Work order:
From the entries that follow, copy exactly the lines beginning at the line holding "bits_per_pixel is usually" and continuing through the line holding "map[0,0] -- map[0,1]".

Entries shown below:

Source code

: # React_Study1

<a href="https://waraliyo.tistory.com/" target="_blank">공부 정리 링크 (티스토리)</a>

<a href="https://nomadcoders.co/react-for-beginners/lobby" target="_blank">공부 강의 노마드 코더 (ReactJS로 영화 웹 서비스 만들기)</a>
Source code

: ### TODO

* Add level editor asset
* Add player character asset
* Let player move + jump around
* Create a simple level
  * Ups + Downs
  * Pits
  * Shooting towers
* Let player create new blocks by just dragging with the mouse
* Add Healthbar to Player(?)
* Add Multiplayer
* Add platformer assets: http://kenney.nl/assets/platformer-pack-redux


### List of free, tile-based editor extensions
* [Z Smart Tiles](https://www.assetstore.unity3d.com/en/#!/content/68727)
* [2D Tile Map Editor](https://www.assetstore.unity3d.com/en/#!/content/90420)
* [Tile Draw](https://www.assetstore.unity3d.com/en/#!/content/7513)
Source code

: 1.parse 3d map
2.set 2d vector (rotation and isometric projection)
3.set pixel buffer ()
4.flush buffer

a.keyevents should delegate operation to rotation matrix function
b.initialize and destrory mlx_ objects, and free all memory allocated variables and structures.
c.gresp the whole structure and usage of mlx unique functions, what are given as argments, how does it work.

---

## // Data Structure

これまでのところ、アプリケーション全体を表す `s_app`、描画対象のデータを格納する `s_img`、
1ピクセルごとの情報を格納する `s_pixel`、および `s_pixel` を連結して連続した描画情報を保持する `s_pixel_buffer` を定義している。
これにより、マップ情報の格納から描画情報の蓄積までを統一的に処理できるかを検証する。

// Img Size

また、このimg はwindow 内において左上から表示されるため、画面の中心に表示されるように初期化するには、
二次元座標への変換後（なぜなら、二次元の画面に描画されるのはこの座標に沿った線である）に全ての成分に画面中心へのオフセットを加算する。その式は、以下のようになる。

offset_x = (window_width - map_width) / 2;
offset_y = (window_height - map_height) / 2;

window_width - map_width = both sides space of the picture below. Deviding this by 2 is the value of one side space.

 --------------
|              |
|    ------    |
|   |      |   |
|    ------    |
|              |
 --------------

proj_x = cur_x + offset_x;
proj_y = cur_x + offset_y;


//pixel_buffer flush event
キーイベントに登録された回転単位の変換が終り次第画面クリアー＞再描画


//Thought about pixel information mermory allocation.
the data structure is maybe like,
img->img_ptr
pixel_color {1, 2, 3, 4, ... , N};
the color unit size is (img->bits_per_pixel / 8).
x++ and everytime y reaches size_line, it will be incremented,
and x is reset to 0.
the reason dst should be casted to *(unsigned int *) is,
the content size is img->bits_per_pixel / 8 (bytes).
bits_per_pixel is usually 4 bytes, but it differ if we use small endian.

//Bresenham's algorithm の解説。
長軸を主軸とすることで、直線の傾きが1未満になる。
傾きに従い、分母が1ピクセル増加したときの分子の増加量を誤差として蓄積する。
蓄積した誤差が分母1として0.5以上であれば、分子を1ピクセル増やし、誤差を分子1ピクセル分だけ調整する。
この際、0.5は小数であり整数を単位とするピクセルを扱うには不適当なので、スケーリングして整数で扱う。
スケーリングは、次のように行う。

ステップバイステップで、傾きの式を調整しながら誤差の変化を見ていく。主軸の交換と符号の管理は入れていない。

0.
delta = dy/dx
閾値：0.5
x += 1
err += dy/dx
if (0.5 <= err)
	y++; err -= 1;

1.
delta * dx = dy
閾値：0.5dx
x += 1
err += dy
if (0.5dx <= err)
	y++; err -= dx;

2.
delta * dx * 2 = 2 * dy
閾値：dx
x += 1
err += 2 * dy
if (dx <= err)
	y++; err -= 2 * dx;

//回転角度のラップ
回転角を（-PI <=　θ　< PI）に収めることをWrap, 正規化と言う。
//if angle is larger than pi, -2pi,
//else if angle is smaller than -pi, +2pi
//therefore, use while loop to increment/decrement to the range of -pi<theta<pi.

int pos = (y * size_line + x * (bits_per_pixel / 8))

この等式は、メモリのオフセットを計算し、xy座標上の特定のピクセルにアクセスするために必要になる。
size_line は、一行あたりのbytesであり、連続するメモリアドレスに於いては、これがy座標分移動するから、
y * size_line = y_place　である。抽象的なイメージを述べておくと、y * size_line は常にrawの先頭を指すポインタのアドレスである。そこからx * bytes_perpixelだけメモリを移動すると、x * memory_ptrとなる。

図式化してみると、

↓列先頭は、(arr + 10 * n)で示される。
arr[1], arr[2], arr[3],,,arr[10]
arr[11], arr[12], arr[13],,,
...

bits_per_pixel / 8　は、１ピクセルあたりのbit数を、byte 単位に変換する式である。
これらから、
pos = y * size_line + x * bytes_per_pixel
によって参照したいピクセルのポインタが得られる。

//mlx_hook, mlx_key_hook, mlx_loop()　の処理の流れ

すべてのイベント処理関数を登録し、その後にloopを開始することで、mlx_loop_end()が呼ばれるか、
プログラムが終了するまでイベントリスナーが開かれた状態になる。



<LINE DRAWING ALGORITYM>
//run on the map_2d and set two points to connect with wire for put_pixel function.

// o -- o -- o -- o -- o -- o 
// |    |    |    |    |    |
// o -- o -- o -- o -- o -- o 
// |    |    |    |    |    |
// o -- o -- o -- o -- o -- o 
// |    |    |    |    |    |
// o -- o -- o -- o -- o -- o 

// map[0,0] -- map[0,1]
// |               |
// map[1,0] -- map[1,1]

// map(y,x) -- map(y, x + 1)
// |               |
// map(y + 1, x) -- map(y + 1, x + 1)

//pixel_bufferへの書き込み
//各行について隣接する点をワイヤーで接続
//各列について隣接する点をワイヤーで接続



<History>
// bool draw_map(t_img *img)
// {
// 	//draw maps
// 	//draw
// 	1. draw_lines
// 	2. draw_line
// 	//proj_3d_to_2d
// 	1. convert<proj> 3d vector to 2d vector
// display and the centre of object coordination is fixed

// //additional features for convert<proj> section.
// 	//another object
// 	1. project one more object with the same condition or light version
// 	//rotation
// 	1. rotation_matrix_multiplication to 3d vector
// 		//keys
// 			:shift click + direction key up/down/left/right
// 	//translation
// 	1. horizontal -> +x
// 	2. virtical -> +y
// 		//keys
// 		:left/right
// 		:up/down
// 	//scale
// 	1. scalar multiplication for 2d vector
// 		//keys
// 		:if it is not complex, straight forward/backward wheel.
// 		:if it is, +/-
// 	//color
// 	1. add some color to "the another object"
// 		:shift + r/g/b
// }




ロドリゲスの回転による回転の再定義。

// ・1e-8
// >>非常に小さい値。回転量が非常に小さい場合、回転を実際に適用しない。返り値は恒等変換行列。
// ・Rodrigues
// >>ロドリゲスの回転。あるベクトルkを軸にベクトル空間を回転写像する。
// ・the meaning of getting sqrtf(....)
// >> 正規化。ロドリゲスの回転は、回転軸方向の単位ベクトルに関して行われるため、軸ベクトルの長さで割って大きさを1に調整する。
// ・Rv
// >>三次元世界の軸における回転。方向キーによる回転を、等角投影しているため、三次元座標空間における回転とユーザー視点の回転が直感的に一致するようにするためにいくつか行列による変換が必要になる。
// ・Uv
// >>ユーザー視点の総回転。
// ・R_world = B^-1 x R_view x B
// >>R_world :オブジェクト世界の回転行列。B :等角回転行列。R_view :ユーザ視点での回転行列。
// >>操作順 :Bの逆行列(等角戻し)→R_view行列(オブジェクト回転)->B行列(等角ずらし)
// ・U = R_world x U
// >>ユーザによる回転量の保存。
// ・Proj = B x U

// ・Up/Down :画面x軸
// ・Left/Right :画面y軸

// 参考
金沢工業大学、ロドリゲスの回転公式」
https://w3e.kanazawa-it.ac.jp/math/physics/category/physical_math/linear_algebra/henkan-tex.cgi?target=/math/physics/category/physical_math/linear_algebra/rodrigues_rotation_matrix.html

End of Entries shown.

Output of the exercise:
bits_per_pixel is usually 4 bytes, but it differ if we use small endian.

//Bresenham's algorithm の解説。
長軸を主軸とすることで、直線の傾きが1未満になる。
傾きに従い、分母が1ピクセル増加したときの分子の増加量を誤差として蓄積する。
蓄積した誤差が分母1として0.5以上であれば、分子を1ピクセル増やし、誤差を分子1ピクセル分だけ調整する。
この際、0.5は小数であり整数を単位とするピクセルを扱うには不適当なので、スケーリングして整数で扱う。
スケーリングは、次のように行う。

ステップバイステップで、傾きの式を調整しながら誤差の変化を見ていく。主軸の交換と符号の管理は入れていない。

0.
delta = dy/dx
閾値：0.5
x += 1
err += dy/dx
if (0.5 <= err)
	y++; err -= 1;

1.
delta * dx = dy
閾値：0.5dx
x += 1
err += dy
if (0.5dx <= err)
	y++; err -= dx;

2.
delta * dx * 2 = 2 * dy
閾値：dx
x += 1
err += 2 * dy
if (dx <= err)
	y++; err -= 2 * dx;

//回転角度のラップ
回転角を（-PI <=　θ　< PI）に収めることをWrap, 正規化と言う。
//if angle is larger than pi, -2pi,
//else if angle is smaller than -pi, +2pi
//therefore, use while loop to increment/decrement to the range of -pi<theta<pi.

int pos = (y * size_line + x * (bits_per_pixel / 8))

この等式は、メモリのオフセットを計算し、xy座標上の特定のピクセルにアクセスするために必要になる。
size_line は、一行あたりのbytesであり、連続するメモリアドレスに於いては、これがy座標分移動するから、
y * size_line = y_place　である。抽象的なイメージを述べておくと、y * size_line は常にrawの先頭を指すポインタのアドレスである。そこからx * bytes_perpixelだけメモリを移動すると、x * memory_ptrとなる。

図式化してみると、

↓列先頭は、(arr + 10 * n)で示される。
arr[1], arr[2], arr[3],,,arr[10]
arr[11], arr[12], arr[13],,,
...

bits_per_pixel / 8　は、１ピクセルあたりのbit数を、byte 単位に変換する式である。
これらから、
pos = y * size_line + x * bytes_per_pixel
によって参照したいピクセルのポインタが得られる。

//mlx_hook, mlx_key_hook, mlx_loop()　の処理の流れ

すべてのイベント処理関数を登録し、その後にloopを開始することで、mlx_loop_end()が呼ばれるか、
プログラムが終了するまでイベントリスナーが開かれた状態になる。



<LINE DRAWING ALGORITYM>
//run on the map_2d and set two points to connect with wire for put_pixel function.

// o -- o -- o -- o -- o -- o 
// |    |    |    |    |    |
// o -- o -- o -- o -- o -- o 
// |    |    |    |    |    |
// o -- o -- o -- o -- o -- o 
// |    |    |    |    |    |
// o -- o -- o -- o -- o -- o 

// map[0,0] -- map[0,1]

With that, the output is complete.